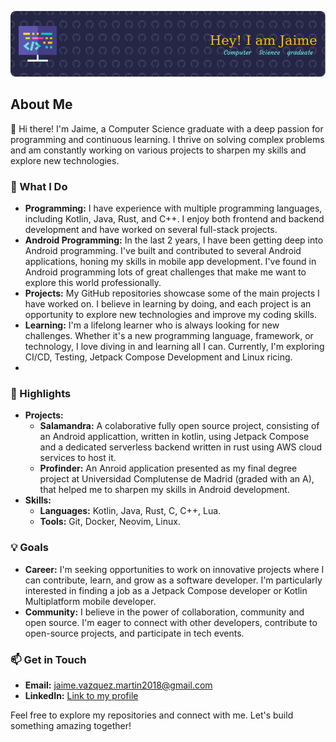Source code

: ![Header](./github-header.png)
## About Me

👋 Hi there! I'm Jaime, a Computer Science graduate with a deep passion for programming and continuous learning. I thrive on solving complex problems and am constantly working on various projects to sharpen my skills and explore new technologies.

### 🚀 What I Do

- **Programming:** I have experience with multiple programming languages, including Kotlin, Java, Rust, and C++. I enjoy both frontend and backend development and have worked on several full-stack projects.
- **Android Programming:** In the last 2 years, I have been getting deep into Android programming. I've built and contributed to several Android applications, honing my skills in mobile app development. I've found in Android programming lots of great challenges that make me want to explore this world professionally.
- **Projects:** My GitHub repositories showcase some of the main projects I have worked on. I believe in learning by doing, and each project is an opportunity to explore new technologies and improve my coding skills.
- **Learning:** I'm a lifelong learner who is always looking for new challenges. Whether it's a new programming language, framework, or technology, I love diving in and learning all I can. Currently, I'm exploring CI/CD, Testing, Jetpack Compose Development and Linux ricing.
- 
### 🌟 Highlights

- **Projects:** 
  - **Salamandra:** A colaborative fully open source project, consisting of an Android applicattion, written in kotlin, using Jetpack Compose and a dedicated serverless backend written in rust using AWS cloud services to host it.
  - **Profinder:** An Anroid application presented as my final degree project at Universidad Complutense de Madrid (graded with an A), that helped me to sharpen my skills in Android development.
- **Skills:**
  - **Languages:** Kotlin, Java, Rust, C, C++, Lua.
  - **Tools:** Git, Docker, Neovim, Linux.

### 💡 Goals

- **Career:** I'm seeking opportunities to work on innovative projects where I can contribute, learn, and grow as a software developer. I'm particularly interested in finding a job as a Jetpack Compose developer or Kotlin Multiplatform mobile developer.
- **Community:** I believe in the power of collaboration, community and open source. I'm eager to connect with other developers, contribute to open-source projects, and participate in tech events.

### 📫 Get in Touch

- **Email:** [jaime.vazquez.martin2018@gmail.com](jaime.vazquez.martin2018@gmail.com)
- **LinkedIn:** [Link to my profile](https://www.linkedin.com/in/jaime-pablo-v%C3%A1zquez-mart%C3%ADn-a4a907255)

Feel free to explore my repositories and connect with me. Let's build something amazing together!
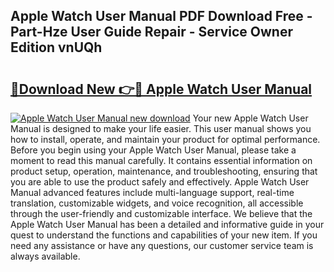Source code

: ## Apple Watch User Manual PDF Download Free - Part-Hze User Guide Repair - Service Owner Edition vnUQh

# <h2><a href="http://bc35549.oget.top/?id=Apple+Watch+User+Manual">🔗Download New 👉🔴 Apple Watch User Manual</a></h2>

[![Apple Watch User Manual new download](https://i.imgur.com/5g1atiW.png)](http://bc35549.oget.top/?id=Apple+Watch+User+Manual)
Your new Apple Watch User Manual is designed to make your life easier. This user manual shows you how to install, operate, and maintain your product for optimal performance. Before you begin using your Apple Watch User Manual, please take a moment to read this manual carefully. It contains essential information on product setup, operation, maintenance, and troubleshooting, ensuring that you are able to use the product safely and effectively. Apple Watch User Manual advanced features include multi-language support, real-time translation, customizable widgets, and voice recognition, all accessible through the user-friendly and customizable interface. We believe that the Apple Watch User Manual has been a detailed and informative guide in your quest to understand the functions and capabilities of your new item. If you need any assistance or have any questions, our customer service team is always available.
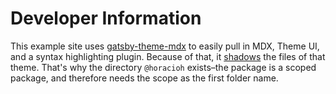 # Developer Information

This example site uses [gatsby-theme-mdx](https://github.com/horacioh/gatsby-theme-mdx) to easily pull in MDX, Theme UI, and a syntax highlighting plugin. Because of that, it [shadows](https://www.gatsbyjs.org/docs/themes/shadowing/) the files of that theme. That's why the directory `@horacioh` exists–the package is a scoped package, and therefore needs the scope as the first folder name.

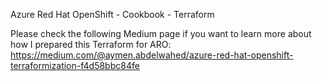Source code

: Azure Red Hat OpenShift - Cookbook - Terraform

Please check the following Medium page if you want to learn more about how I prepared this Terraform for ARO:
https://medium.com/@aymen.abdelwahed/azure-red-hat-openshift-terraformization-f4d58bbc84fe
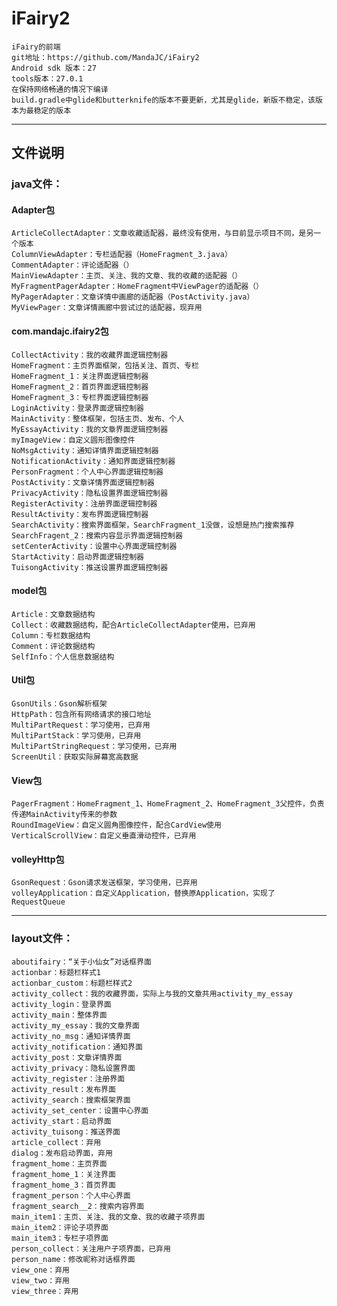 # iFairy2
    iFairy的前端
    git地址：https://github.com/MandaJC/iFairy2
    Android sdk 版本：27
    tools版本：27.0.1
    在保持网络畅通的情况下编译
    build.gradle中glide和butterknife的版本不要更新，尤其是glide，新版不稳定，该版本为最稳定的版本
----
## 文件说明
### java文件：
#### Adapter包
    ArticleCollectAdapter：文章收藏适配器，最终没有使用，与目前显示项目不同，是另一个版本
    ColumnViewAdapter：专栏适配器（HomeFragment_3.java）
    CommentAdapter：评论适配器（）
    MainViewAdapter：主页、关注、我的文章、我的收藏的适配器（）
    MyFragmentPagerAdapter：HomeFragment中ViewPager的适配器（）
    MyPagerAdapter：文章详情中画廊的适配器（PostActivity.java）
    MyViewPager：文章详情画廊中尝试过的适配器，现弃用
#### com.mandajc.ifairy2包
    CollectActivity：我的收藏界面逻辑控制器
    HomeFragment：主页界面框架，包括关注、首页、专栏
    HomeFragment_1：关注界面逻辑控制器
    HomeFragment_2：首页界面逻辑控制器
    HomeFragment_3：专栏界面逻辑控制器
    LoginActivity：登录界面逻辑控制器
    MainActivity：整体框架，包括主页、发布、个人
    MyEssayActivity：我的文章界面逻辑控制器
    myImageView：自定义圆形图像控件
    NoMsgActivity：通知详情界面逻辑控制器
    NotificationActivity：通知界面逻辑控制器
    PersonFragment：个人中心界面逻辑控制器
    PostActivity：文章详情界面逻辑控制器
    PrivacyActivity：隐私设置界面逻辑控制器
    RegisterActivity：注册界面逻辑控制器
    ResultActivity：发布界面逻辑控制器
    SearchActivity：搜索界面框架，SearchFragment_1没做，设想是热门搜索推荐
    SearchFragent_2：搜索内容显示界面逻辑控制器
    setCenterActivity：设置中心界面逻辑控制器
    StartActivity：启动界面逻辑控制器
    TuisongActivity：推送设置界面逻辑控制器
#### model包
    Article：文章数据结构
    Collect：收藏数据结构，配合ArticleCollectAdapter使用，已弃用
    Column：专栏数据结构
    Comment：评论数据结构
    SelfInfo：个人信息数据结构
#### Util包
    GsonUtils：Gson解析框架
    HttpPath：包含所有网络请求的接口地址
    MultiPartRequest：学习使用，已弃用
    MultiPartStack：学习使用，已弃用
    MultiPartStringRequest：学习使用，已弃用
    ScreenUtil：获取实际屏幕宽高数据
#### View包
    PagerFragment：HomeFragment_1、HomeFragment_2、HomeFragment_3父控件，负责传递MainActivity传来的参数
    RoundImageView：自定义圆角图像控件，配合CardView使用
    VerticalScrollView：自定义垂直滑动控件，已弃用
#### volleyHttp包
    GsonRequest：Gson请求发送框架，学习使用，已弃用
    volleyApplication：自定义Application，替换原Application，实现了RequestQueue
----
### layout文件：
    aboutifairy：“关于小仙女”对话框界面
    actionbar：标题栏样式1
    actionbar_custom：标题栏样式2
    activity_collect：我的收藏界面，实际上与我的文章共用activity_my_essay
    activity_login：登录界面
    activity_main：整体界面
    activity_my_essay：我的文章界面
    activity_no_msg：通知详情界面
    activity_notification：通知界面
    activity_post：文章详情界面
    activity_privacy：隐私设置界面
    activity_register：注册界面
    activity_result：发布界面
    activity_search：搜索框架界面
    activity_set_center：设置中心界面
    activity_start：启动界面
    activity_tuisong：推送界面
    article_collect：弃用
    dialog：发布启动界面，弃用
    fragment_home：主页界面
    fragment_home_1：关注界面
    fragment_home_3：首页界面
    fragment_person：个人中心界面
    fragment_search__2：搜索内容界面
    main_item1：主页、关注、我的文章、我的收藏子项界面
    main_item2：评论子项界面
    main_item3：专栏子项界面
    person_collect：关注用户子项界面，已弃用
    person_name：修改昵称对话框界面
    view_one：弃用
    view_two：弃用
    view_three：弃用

________________

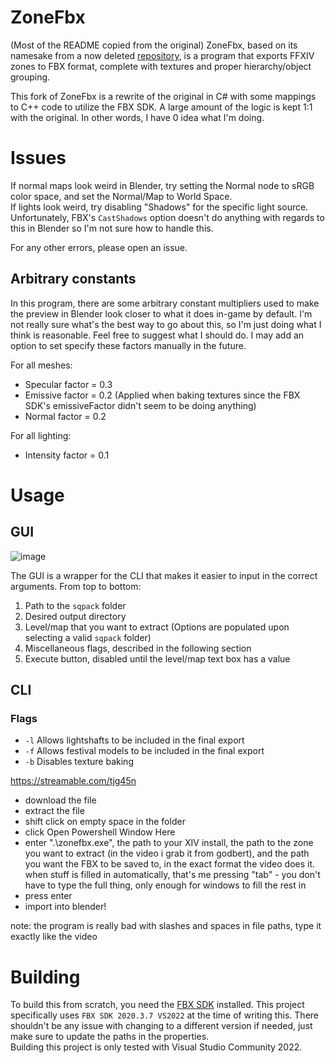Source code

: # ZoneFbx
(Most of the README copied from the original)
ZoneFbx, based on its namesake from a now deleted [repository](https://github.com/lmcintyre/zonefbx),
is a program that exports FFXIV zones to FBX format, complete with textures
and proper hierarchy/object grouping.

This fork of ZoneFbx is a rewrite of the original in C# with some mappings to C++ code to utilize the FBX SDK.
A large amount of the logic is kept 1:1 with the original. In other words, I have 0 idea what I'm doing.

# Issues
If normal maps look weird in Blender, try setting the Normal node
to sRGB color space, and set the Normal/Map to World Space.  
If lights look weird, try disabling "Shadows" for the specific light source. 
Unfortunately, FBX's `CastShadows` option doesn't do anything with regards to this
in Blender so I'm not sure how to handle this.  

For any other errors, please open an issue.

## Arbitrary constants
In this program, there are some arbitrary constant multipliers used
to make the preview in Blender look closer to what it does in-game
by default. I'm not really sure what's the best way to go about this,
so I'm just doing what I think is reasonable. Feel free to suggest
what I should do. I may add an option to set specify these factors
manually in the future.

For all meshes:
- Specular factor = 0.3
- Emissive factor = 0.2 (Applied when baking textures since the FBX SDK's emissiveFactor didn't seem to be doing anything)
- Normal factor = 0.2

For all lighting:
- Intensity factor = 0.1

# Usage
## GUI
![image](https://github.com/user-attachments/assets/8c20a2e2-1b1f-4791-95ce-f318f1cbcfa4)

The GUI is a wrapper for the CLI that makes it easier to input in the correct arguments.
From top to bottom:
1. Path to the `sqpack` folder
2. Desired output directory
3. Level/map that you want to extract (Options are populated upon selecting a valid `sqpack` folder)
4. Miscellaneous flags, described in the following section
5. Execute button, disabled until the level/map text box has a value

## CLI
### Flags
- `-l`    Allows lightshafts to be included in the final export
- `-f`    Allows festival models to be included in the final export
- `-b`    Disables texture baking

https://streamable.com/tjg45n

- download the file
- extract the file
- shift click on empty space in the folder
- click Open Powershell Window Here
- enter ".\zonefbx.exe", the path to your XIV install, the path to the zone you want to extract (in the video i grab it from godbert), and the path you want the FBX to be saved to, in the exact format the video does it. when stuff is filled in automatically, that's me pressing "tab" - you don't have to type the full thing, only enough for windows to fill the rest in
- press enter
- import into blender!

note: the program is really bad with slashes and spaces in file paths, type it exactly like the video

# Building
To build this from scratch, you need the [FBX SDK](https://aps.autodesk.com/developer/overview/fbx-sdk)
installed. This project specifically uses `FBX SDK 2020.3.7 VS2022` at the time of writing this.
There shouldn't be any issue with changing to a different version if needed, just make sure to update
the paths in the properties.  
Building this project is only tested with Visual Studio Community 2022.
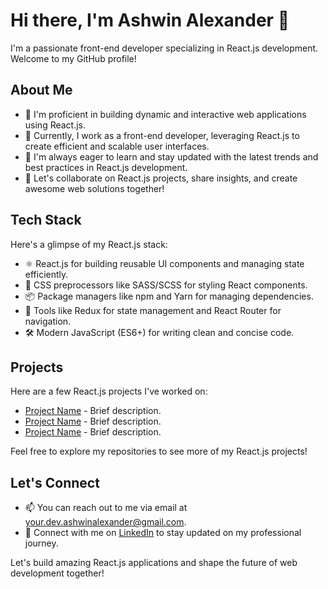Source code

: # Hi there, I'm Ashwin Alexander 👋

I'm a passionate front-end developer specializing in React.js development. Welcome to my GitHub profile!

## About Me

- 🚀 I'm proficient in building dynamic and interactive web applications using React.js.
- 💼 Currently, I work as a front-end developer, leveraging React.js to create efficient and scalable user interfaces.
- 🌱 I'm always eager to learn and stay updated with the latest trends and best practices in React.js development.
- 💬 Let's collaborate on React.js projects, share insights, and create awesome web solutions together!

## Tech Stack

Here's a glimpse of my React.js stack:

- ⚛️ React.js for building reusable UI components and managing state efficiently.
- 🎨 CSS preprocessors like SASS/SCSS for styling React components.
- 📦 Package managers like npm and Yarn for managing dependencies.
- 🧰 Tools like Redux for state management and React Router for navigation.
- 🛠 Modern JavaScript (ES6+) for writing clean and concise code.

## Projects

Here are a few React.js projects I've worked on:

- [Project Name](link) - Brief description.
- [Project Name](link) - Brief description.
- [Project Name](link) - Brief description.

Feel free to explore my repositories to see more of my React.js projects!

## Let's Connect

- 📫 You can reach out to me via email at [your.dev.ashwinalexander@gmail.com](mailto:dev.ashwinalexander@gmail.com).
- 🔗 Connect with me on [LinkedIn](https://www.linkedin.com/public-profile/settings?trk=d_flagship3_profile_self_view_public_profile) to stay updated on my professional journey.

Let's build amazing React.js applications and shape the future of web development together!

________________

### WHAT YOU WILL DO
Retype only this portion of the data above: the line containing "HomeFragment_1：关注界面逻辑控制器", the line containing "setCenterActivity：设置中心界面逻辑控制器", and all lines between them, exactly.

### EXERCISE RESPONSE
    HomeFragment_1：关注界面逻辑控制器
    HomeFragment_2：首页界面逻辑控制器
    HomeFragment_3：专栏界面逻辑控制器
    LoginActivity：登录界面逻辑控制器
    MainActivity：整体框架，包括主页、发布、个人
    MyEssayActivity：我的文章界面逻辑控制器
    myImageView：自定义圆形图像控件
    NoMsgActivity：通知详情界面逻辑控制器
    NotificationActivity：通知界面逻辑控制器
    PersonFragment：个人中心界面逻辑控制器
    PostActivity：文章详情界面逻辑控制器
    PrivacyActivity：隐私设置界面逻辑控制器
    RegisterActivity：注册界面逻辑控制器
    ResultActivity：发布界面逻辑控制器
    SearchActivity：搜索界面框架，SearchFragment_1没做，设想是热门搜索推荐
    SearchFragent_2：搜索内容显示界面逻辑控制器
    setCenterActivity：设置中心界面逻辑控制器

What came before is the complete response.